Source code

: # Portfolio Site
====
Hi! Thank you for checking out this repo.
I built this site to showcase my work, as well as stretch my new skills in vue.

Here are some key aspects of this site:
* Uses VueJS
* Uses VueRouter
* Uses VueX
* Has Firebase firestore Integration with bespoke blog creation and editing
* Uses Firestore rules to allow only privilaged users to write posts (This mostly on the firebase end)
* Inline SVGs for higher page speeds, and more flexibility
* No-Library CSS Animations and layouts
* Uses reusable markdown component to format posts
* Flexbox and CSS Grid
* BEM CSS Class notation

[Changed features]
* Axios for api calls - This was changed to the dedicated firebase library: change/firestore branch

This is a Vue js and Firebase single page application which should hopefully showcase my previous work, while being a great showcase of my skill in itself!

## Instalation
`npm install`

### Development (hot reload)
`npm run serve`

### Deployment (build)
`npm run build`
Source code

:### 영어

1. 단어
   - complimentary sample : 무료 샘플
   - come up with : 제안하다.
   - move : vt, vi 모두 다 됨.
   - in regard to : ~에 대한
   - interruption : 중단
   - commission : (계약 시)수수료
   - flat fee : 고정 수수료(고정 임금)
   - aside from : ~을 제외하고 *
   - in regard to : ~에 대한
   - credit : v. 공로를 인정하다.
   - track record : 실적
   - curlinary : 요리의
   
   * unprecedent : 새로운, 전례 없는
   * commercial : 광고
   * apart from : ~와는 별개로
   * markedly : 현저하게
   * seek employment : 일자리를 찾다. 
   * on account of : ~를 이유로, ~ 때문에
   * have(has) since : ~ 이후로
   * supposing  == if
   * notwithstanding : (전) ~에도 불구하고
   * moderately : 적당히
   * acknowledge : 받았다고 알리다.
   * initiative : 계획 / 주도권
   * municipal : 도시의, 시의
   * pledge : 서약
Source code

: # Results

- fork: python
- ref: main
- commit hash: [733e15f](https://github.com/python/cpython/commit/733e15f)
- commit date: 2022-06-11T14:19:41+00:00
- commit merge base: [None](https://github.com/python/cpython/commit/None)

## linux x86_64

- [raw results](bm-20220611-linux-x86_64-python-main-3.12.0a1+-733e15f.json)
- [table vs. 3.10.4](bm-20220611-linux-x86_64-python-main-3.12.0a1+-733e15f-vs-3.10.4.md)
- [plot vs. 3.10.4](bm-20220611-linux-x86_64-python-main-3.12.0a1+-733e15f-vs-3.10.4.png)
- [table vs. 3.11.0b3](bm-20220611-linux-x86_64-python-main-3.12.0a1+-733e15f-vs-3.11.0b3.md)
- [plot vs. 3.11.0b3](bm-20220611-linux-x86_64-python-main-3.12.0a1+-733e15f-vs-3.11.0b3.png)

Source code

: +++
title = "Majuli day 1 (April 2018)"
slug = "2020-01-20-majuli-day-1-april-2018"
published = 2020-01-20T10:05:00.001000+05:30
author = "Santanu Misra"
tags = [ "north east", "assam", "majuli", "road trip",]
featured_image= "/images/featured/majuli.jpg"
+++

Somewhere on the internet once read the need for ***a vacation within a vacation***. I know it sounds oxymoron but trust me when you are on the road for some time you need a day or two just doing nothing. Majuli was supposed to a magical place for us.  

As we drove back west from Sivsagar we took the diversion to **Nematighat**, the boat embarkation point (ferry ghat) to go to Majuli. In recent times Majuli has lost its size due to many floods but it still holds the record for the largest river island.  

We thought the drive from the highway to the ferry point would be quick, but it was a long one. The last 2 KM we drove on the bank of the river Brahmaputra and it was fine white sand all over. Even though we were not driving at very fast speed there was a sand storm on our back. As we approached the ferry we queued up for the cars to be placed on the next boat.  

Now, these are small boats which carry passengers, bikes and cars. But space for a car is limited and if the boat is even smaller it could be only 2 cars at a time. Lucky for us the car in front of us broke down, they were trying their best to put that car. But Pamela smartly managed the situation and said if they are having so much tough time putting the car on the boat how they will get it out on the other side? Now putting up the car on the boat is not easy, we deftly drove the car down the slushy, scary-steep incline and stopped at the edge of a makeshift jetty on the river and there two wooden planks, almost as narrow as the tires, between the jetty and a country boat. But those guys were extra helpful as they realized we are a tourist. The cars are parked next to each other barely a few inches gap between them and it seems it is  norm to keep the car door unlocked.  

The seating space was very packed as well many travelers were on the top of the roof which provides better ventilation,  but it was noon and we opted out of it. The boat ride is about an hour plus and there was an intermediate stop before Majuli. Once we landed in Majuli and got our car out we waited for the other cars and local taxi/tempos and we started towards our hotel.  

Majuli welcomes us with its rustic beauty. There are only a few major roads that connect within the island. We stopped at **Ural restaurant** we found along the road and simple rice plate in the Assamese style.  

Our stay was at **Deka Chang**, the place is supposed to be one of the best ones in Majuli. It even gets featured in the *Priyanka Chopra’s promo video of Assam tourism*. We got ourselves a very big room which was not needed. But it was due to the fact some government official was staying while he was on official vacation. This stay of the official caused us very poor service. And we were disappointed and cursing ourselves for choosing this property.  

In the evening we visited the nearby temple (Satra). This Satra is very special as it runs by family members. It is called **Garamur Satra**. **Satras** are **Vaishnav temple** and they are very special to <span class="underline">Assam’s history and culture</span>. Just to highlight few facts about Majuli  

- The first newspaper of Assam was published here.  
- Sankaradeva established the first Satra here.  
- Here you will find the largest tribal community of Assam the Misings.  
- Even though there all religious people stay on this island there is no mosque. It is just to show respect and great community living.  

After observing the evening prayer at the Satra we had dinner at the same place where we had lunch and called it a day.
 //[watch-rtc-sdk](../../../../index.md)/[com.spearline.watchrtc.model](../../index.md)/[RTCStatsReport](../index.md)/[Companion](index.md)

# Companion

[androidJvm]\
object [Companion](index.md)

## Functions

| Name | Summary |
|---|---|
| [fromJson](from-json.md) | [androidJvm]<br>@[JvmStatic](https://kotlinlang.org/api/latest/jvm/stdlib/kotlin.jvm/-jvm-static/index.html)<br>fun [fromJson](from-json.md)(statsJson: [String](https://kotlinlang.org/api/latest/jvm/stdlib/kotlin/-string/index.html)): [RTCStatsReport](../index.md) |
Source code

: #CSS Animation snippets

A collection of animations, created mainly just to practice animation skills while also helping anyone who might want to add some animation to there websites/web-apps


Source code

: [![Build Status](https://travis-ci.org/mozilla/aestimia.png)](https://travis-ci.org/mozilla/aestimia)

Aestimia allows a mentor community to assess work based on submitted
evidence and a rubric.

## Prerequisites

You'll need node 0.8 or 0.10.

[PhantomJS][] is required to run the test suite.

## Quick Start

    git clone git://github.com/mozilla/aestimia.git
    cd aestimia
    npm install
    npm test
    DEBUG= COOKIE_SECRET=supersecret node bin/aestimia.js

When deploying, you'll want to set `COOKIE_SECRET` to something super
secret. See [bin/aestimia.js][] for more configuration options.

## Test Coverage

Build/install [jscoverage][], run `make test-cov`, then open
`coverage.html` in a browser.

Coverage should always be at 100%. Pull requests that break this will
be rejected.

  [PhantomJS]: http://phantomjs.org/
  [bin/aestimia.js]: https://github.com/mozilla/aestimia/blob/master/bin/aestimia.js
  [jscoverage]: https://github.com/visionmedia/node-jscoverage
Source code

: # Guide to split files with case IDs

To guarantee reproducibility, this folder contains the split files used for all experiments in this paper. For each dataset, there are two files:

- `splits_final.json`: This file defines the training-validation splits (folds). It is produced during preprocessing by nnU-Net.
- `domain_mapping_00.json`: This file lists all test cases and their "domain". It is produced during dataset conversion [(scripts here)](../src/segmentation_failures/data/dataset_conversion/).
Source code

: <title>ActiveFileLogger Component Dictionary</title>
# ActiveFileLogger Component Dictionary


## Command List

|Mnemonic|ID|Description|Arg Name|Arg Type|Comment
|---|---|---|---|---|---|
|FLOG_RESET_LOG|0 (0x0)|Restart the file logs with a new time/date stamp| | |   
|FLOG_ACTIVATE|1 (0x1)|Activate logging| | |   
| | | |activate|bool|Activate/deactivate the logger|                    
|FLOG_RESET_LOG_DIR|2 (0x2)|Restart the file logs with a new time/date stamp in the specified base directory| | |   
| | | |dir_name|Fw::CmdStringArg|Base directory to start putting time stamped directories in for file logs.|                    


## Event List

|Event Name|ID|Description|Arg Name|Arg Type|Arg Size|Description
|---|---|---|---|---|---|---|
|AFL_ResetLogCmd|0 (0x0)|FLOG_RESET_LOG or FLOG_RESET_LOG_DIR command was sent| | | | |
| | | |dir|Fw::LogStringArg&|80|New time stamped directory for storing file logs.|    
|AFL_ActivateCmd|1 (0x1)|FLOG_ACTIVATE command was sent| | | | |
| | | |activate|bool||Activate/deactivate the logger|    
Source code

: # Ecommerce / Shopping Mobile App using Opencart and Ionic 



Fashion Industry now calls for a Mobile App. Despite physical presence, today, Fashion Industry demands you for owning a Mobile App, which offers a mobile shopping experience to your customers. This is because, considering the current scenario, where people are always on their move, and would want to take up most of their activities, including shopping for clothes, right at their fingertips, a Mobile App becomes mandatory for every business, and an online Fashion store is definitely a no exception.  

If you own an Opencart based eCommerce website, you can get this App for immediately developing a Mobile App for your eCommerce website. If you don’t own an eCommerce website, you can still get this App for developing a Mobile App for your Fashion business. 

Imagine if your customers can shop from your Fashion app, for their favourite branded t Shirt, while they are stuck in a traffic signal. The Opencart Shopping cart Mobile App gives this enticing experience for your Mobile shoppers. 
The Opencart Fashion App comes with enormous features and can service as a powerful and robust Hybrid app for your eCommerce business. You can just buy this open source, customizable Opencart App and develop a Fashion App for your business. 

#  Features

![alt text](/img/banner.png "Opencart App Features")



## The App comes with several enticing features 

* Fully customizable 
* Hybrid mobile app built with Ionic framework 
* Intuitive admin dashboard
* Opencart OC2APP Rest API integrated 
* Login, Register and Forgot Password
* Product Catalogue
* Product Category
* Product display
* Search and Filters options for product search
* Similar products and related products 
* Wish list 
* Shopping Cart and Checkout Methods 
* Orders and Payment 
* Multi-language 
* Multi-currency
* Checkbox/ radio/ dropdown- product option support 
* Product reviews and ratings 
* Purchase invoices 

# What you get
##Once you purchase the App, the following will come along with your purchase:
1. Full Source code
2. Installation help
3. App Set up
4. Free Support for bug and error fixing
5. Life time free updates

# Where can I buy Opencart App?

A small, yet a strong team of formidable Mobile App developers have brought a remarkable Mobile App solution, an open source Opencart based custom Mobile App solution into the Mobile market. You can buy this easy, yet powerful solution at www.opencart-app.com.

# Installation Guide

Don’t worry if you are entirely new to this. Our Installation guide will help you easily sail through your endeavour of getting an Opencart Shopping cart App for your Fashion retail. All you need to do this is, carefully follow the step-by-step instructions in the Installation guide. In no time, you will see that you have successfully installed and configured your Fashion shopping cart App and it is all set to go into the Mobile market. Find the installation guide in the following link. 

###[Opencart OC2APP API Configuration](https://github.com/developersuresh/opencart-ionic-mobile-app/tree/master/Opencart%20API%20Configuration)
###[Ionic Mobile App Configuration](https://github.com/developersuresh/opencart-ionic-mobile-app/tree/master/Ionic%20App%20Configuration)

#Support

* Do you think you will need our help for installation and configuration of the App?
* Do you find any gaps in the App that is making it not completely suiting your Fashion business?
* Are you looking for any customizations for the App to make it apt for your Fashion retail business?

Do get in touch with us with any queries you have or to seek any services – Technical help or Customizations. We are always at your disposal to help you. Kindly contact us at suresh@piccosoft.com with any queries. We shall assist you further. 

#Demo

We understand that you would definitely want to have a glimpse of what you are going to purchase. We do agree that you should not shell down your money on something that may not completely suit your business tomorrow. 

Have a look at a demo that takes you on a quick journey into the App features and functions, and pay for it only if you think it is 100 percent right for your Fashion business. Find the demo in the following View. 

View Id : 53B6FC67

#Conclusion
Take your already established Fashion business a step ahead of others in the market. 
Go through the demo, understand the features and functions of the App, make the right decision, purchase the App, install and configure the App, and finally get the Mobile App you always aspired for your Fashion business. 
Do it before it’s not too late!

==*==

Everything starting at the line containing "Opencart and Ionic" and ending at the line containing "Fashion Industry now" in the records above should be repeated exactly, and only that.

: # Ecommerce / Shopping Mobile App using Opencart and Ionic 



Fashion Industry now calls for a Mobile App. Despite physical presence, today, Fashion Industry demands you for owning a Mobile App, which offers a mobile shopping experience to your customers. This is because, considering the current scenario, where people are always on their move, and would want to take up most of their activities, including shopping for clothes, right at their fingertips, a Mobile App becomes mandatory for every business, and an online Fashion store is definitely a no exception.  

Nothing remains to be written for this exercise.